[167] See Tuke, Chapters in the History of the Insane in the British Isles, p. 43 sq.; Maudsley, Responsibility in Mental Disease, p. 10 sq.; Lecky, History of European Morals, ii. 85 sqq.
[168] Shakespeare, As you Like it, iii. 2.
[169] Swift, Tale of a Tub, sec. 9 (Works, x. 163).
[170] Wood-Renton, ‘Moral Mania,’ in Law Quarterly Review, iii. 340.
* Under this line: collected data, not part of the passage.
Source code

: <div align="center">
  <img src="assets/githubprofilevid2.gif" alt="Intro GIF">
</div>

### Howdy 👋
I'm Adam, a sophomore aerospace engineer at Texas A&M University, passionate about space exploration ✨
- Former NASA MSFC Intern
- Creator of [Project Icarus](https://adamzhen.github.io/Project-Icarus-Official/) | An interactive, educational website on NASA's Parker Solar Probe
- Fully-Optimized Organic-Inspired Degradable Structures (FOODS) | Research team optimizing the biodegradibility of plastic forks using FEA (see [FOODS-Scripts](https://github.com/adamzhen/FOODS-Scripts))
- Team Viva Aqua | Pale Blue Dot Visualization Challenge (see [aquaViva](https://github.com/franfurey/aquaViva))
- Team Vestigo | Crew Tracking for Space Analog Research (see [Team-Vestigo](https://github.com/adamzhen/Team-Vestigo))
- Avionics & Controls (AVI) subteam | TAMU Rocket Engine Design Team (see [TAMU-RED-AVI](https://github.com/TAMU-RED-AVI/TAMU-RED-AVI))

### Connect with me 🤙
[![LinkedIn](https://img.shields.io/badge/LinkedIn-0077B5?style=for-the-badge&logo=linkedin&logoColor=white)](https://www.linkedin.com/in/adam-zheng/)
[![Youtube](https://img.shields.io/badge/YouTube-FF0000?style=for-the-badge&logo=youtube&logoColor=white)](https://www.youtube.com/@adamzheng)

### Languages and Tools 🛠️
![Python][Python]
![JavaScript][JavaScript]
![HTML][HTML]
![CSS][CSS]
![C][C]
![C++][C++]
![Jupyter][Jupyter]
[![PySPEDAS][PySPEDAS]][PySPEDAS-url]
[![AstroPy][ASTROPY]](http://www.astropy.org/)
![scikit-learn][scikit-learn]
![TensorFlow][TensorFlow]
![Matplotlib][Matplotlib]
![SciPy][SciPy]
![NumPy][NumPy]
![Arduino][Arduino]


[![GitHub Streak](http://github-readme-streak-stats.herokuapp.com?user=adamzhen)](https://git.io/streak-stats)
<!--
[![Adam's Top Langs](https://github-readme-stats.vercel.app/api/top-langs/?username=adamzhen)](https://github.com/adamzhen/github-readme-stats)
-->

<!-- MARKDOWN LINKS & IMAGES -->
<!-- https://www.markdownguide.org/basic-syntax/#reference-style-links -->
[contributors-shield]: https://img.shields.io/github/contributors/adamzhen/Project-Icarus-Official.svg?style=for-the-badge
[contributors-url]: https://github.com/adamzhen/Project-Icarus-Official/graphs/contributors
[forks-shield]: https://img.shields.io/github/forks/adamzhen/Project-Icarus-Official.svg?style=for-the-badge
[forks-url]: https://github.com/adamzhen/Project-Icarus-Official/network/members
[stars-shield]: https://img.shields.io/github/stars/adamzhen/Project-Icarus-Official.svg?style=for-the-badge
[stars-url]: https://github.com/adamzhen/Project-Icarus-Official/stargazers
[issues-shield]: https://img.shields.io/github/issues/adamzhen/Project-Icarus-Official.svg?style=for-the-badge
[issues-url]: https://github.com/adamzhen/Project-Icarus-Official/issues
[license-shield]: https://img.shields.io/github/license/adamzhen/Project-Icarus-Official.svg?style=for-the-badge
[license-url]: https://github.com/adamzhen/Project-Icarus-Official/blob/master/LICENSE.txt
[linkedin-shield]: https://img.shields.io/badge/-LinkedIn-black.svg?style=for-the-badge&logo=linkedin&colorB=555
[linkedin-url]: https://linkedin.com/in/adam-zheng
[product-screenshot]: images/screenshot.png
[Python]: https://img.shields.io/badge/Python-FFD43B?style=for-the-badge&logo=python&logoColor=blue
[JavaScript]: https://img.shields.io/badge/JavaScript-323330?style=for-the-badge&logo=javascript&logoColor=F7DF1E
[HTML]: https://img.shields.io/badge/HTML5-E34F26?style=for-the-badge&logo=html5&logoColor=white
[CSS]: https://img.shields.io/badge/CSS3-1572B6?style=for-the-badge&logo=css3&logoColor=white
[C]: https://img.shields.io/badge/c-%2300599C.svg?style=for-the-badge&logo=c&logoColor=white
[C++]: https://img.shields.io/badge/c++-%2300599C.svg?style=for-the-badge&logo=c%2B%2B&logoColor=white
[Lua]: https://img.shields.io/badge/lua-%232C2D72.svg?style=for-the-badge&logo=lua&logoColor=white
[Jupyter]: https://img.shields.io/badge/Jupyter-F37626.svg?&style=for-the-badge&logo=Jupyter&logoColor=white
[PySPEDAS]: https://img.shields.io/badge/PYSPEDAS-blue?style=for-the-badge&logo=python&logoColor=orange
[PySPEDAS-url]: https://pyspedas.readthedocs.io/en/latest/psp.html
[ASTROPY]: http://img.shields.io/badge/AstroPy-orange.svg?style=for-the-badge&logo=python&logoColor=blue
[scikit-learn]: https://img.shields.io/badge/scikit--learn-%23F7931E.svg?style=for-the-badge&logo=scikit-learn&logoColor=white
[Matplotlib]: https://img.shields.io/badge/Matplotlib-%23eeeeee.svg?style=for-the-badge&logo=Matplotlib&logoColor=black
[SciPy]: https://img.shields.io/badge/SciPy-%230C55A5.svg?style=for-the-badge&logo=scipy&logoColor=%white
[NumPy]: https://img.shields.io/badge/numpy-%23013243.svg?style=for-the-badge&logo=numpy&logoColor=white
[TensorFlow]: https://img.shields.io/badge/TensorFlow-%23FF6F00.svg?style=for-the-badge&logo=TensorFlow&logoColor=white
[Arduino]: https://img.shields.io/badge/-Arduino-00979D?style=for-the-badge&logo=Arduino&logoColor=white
Whatever share indifference to human suffering may have had in all these atrocities and all this misery, it is likely that thoughtlessness, superstition, and ignorance have had a much larger share. We have noticed that, when a certain deed gives a shock to public feelings, the circumstances in which it has been committed are easily lost sight of. Considering that the Chinese punish persons who have killed their father or mother by pure accident, it is not surprising that they punish madmen who kill a parent wilfully. Even a man like Smollett, the well-known writer, thought it would be neither absurd nor unreasonable for the legislature to divest all lunatics of the privilege of insanity in cases of enormity, and to subject them “to the common penalties of the law.”[171] Moreover, as we have seen, madness is often attributed to demoniacal possession,[172] and in other cases it is regarded as a divine punishment.[173] From a pagan point of view this would make the lunatic an object of pity or dread, rather than of indignation; as the Roman legislator said, the insane murderer ought not to be punished, because his insanity itself is a sufficient penalty.[174] But in Christian Europe, where up to quite recent times men were ever ready to punish God’s enemies, a lunatic, who was supposed to have the devil in him, or whose affliction was regarded as the visitation of God upon heresy or sin,[175] was a hateful individual and was treated accordingly. Finally, we have to take into account that the sensibility of a lunatic was thought to be inferior to that of a sane person;[176] that the mental characteristics of insanity were little understood; and that, in consequence, many demented persons were treated as if they were sane because they were thought to be sane, and others, though recognised as lunatics, were treated as responsible because they were thought to be responsible. The history of the English law referring to insanity bears sad testimony to the ignorance of which lunatics have been victims in the hands of lawyers.
[171] Smollett, quoted by Tuke, op. cit. p. 96.
[172] See also Doughty, Arabia Deserta, i. 258 sq.; Westermarck, ‘Nature of the Arab Ğinn illustrated by the Present Beliefs of the People of Morocco,’ in Jour. Anthr. Inst. xxix, 254; Andree, op. cit. p. 2 sq.; Tuke, op. cit. p. 1; Pike, History of Crime in England, i. 39; von Krafft-Ebing, op. cit. p. 5.
[173] Plato, Leges, ix. 854. Esquirol, Des maladies mentales, i. 336.
[174] Digesta, i. 18. 14; xlviii. 9. 9.
[175] Wood-Renton, loc. cit. p. 339.